### Data extracts:
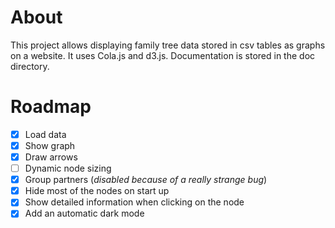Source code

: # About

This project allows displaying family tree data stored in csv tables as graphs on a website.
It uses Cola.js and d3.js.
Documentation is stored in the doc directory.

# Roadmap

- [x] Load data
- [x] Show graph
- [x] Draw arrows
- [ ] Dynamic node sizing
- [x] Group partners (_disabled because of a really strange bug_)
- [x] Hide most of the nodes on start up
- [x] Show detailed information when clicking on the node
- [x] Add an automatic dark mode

==

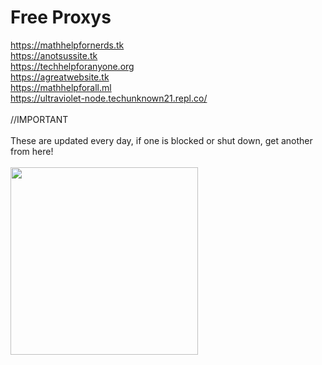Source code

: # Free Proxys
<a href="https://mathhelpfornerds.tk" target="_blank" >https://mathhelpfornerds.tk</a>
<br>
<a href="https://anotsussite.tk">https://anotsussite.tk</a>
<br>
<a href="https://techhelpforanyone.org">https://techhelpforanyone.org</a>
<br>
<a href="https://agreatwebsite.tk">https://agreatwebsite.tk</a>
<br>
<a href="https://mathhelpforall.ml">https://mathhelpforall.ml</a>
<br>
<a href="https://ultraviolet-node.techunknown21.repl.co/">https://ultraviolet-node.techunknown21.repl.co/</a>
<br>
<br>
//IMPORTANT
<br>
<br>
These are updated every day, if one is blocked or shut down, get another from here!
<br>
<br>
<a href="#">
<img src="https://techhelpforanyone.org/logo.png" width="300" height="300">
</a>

### Exercise instructions:
Note every line of the entries in which "https" appears, and copy it down.

### Result:
<a href="https://mathhelpfornerds.tk" target="_blank" >https://mathhelpfornerds.tk</a>
<a href="https://anotsussite.tk">https://anotsussite.tk</a>
<a href="https://techhelpforanyone.org">https://techhelpforanyone.org</a>
<a href="https://agreatwebsite.tk">https://agreatwebsite.tk</a>
<a href="https://mathhelpforall.ml">https://mathhelpforall.ml</a>
<a href="https://ultraviolet-node.techunknown21.repl.co/">https://ultraviolet-node.techunknown21.repl.co/</a>
<img src="https://techhelpforanyone.org/logo.png" width="300" height="300">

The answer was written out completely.